The executive board of the International Monetary Fund will meet on Friday morning, Washington time, to discuss and probably approve the disbursement of two bailout tranches to Greece, amounting to 3.5 billion euros. It is expected to be easier than similar previous meetings as Greece has made quantifiable progress, evidenced most notably in 2013’s considerable primary budget surplus.
Just like the report of the IMF mission to Greece, the fund’s board is expected to stress the need for the government to remain focused on the implementation of the streamlining program. This carries additional significance following the European elections as the main opposition party’s gains in Greece are likely to increase pressure on the government to ease up on the measures in the bailout agreement.
The IMF’s focus has now shifted from the fiscal adjustment to structural reforms that are deemed crucial “to build on recent progress,” as a source explained, and to create the conditions to strengthen growth. That will be important not only for the real economy but also in sustaining the primary surplus for the next few years, as the country will need to improve its growth prospects for the program to be implemented successfully.
The reforms considered crucial include the liberalization of the commodity, service and labor markets, so as to contribute toward attracting investment and boosting growth. In this context great emphasis will be placed on the so-called toolkit of the Organization for Economic Cooperation and Development (OECD) that was recently adopted by the Parliament.
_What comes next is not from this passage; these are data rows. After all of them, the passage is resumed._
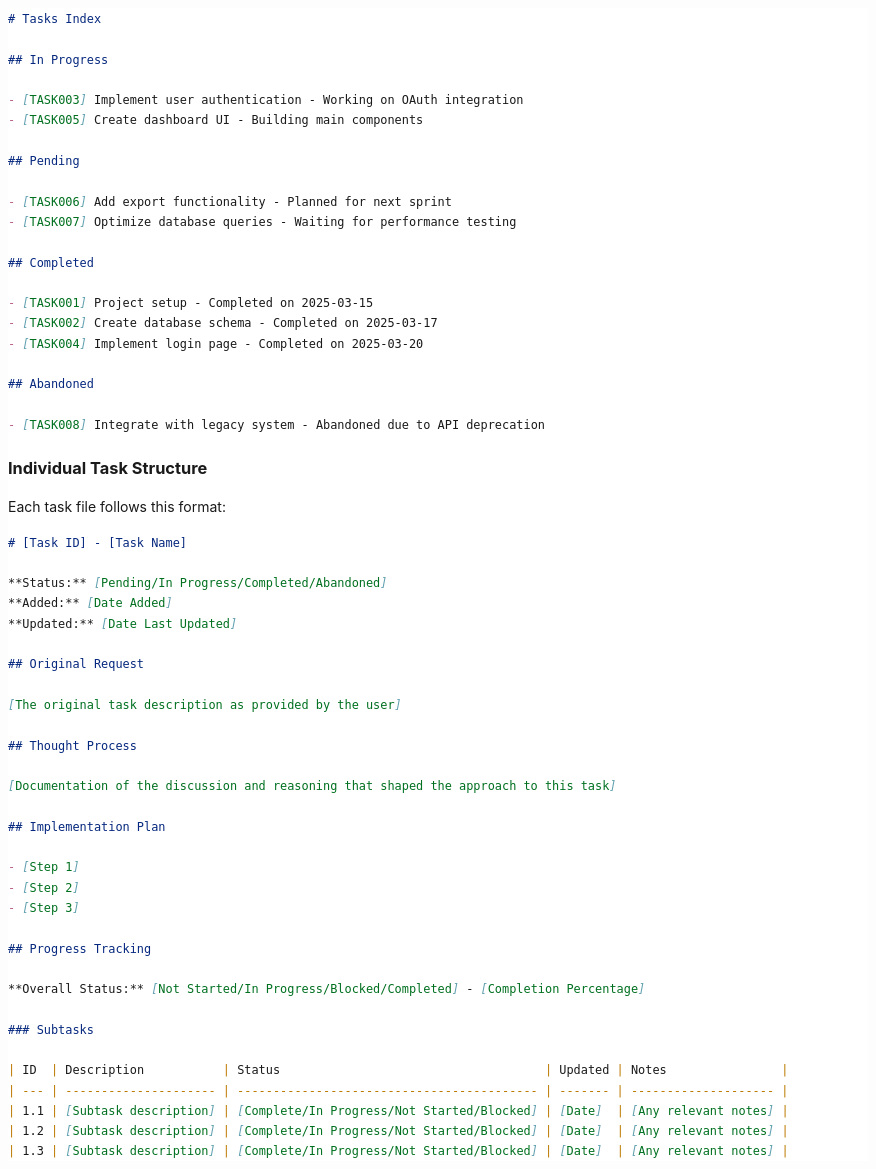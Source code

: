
 ```markdown
# Tasks Index

## In Progress

- [TASK003] Implement user authentication - Working on OAuth integration
- [TASK005] Create dashboard UI - Building main components

## Pending

- [TASK006] Add export functionality - Planned for next sprint
- [TASK007] Optimize database queries - Waiting for performance testing

## Completed

- [TASK001] Project setup - Completed on 2025-03-15
- [TASK002] Create database schema - Completed on 2025-03-17
- [TASK004] Implement login page - Completed on 2025-03-20

## Abandoned

- [TASK008] Integrate with legacy system - Abandoned due to API deprecation
```

### Individual Task Structure

Each task file follows this format:

```markdown
# [Task ID] - [Task Name]

**Status:** [Pending/In Progress/Completed/Abandoned]
**Added:** [Date Added]
**Updated:** [Date Last Updated]

## Original Request

[The original task description as provided by the user]

## Thought Process

[Documentation of the discussion and reasoning that shaped the approach to this task]

## Implementation Plan

- [Step 1]
- [Step 2]
- [Step 3]

## Progress Tracking

**Overall Status:** [Not Started/In Progress/Blocked/Completed] - [Completion Percentage]

### Subtasks

| ID  | Description           | Status                                     | Updated | Notes                |
| --- | --------------------- | ------------------------------------------ | ------- | -------------------- |
| 1.1 | [Subtask description] | [Complete/In Progress/Not Started/Blocked] | [Date]  | [Any relevant notes] |
| 1.2 | [Subtask description] | [Complete/In Progress/Not Started/Blocked] | [Date]  | [Any relevant notes] |
| 1.3 | [Subtask description] | [Complete/In Progress/Not Started/Blocked] | [Date]  | [Any relevant notes] |
```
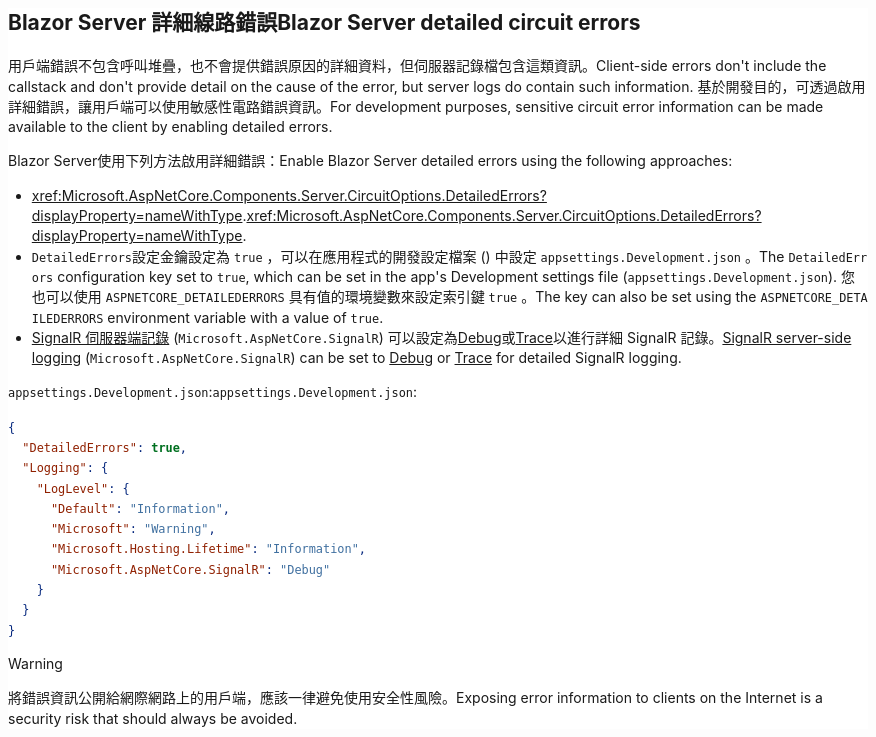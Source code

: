 ## <a name="blazor-server-detailed-circuit-errors"></a><span data-ttu-id="20f1a-114">Blazor Server 詳細線路錯誤</span><span class="sxs-lookup"><span data-stu-id="20f1a-114">Blazor Server detailed circuit errors</span></span>

<span data-ttu-id="20f1a-115">用戶端錯誤不包含呼叫堆疊，也不會提供錯誤原因的詳細資料，但伺服器記錄檔包含這類資訊。</span><span class="sxs-lookup"><span data-stu-id="20f1a-115">Client-side errors don't include the callstack and don't provide detail on the cause of the error, but server logs do contain such information.</span></span> <span data-ttu-id="20f1a-116">基於開發目的，可透過啟用詳細錯誤，讓用戶端可以使用敏感性電路錯誤資訊。</span><span class="sxs-lookup"><span data-stu-id="20f1a-116">For development purposes, sensitive circuit error information can be made available to the client by enabling detailed errors.</span></span>

<span data-ttu-id="20f1a-117">Blazor Server使用下列方法啟用詳細錯誤：</span><span class="sxs-lookup"><span data-stu-id="20f1a-117">Enable Blazor Server detailed errors using the following approaches:</span></span>

* <span data-ttu-id="20f1a-118"><xref:Microsoft.AspNetCore.Components.Server.CircuitOptions.DetailedErrors?displayProperty=nameWithType>.</span><span class="sxs-lookup"><span data-stu-id="20f1a-118"><xref:Microsoft.AspNetCore.Components.Server.CircuitOptions.DetailedErrors?displayProperty=nameWithType>.</span></span>
* <span data-ttu-id="20f1a-119">`DetailedErrors`設定金鑰設定為 `true` ，可以在應用程式的開發設定檔案 () 中設定 `appsettings.Development.json` 。</span><span class="sxs-lookup"><span data-stu-id="20f1a-119">The `DetailedErrors` configuration key set to `true`, which can be set in the app's Development settings file (`appsettings.Development.json`).</span></span> <span data-ttu-id="20f1a-120">您也可以使用 `ASPNETCORE_DETAILEDERRORS` 具有值的環境變數來設定索引鍵 `true` 。</span><span class="sxs-lookup"><span data-stu-id="20f1a-120">The key can also be set using the `ASPNETCORE_DETAILEDERRORS` environment variable with a value of `true`.</span></span>
* <span data-ttu-id="20f1a-121">[ SignalR 伺服器端記錄](xref:signalr/diagnostics#server-side-logging) (`Microsoft.AspNetCore.SignalR`) 可以設定為[Debug](xref:Microsoft.Extensions.Logging.LogLevel)或[Trace](xref:Microsoft.Extensions.Logging.LogLevel)以進行詳細 SignalR 記錄。</span><span class="sxs-lookup"><span data-stu-id="20f1a-121">[SignalR server-side logging](xref:signalr/diagnostics#server-side-logging) (`Microsoft.AspNetCore.SignalR`) can be set to [Debug](xref:Microsoft.Extensions.Logging.LogLevel) or [Trace](xref:Microsoft.Extensions.Logging.LogLevel) for detailed SignalR logging.</span></span>

<span data-ttu-id="20f1a-122">`appsettings.Development.json`:</span><span class="sxs-lookup"><span data-stu-id="20f1a-122">`appsettings.Development.json`:</span></span>

```json
{
  "DetailedErrors": true,
  "Logging": {
    "LogLevel": {
      "Default": "Information",
      "Microsoft": "Warning",
      "Microsoft.Hosting.Lifetime": "Information",
      "Microsoft.AspNetCore.SignalR": "Debug"
    }
  }
}
```

> [!WARNING]
> <span data-ttu-id="20f1a-123">將錯誤資訊公開給網際網路上的用戶端，應該一律避免使用安全性風險。</span><span class="sxs-lookup"><span data-stu-id="20f1a-123">Exposing error information to clients on the Internet is a security risk that should always be avoided.</span></span>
The state’s debts to the private sector, the progress of privatizations and tax revenues will also be subjects for scrutiny. In this context the reform of the tax administration will remain high on the agenda.
The report on Greece’s debt is anxiously anticipated not only in Greece but also in Brussels, to see whether the IMF will demand that the eurozone speeds up its decisions regarding its lightening. However it appears that those in Washington are against such a decision before the publication of the stress tests by the European Central Bank this fall.